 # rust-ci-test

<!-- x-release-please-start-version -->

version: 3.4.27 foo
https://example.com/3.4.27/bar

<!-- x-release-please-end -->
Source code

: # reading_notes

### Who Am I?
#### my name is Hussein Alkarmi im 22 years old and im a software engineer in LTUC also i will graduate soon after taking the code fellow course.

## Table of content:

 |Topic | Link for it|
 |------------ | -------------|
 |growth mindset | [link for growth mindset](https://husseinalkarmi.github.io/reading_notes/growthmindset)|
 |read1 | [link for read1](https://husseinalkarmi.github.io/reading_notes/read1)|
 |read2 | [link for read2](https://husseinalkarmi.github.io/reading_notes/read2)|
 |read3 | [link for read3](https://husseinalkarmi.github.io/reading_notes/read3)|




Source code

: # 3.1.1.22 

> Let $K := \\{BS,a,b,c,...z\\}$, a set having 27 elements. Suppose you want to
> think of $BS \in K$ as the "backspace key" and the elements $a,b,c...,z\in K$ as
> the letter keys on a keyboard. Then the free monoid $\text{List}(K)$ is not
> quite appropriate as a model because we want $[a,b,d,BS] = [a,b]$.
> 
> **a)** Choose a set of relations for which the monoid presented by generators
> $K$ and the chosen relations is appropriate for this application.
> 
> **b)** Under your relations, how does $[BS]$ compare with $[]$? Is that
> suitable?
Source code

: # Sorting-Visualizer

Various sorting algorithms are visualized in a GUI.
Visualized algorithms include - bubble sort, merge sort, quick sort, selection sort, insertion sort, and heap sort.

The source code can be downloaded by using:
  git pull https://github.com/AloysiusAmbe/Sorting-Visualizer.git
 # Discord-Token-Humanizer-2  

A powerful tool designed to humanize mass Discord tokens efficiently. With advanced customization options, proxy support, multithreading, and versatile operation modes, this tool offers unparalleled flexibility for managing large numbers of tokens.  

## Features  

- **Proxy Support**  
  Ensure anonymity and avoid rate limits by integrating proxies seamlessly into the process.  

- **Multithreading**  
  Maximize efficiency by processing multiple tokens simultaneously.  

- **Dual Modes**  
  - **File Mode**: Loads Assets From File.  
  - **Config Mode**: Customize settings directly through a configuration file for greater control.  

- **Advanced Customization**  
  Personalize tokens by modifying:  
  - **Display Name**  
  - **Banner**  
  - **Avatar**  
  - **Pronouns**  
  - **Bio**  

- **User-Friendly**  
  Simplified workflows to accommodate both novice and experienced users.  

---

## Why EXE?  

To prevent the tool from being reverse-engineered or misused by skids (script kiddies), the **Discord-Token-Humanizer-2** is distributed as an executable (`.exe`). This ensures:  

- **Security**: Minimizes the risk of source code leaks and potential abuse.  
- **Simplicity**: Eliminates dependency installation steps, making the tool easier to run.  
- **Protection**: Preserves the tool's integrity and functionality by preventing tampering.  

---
__________________________________________________
| EXERCISE BRIEF |
Return the whole listing exactly as it reads.

| WRITTEN SOLUTION |
 # rust-ci-test

<!-- x-release-please-start-version -->

version: 3.4.27 foo
https://example.com/3.4.27/bar

<!-- x-release-please-end -->
Source code

: # reading_notes

### Who Am I?
#### my name is Hussein Alkarmi im 22 years old and im a software engineer in LTUC also i will graduate soon after taking the code fellow course.

## Table of content:

 |Topic | Link for it|
 |------------ | -------------|
 |growth mindset | [link for growth mindset](https://husseinalkarmi.github.io/reading_notes/growthmindset)|
 |read1 | [link for read1](https://husseinalkarmi.github.io/reading_notes/read1)|
 |read2 | [link for read2](https://husseinalkarmi.github.io/reading_notes/read2)|
 |read3 | [link for read3](https://husseinalkarmi.github.io/reading_notes/read3)|




Source code

: # 3.1.1.22 

> Let $K := \\{BS,a,b,c,...z\\}$, a set having 27 elements. Suppose you want to
> think of $BS \in K$ as the "backspace key" and the elements $a,b,c...,z\in K$ as
> the letter keys on a keyboard. Then the free monoid $\text{List}(K)$ is not
> quite appropriate as a model because we want $[a,b,d,BS] = [a,b]$.
> 
> **a)** Choose a set of relations for which the monoid presented by generators
> $K$ and the chosen relations is appropriate for this application.
> 
> **b)** Under your relations, how does $[BS]$ compare with $[]$? Is that
> suitable?
Source code

: # Sorting-Visualizer

Various sorting algorithms are visualized in a GUI.
Visualized algorithms include - bubble sort, merge sort, quick sort, selection sort, insertion sort, and heap sort.

The source code can be downloaded by using:
  git pull https://github.com/AloysiusAmbe/Sorting-Visualizer.git
 # Discord-Token-Humanizer-2  

A powerful tool designed to humanize mass Discord tokens efficiently. With advanced customization options, proxy support, multithreading, and versatile operation modes, this tool offers unparalleled flexibility for managing large numbers of tokens.  

## Features  

- **Proxy Support**  
  Ensure anonymity and avoid rate limits by integrating proxies seamlessly into the process.  

- **Multithreading**  
  Maximize efficiency by processing multiple tokens simultaneously.  

- **Dual Modes**  
  - **File Mode**: Loads Assets From File.  
  - **Config Mode**: Customize settings directly through a configuration file for greater control.  

- **Advanced Customization**  
  Personalize tokens by modifying:  
  - **Display Name**  
  - **Banner**  
  - **Avatar**  
  - **Pronouns**  
  - **Bio**  

- **User-Friendly**  
  Simplified workflows to accommodate both novice and experienced users.  

---

## Why EXE?  

To prevent the tool from being reverse-engineered or misused by skids (script kiddies), the **Discord-Token-Humanizer-2** is distributed as an executable (`.exe`). This ensures:  

- **Security**: Minimizes the risk of source code leaks and potential abuse.  
- **Simplicity**: Eliminates dependency installation steps, making the tool easier to run.  
- **Protection**: Preserves the tool's integrity and functionality by preventing tampering.  

---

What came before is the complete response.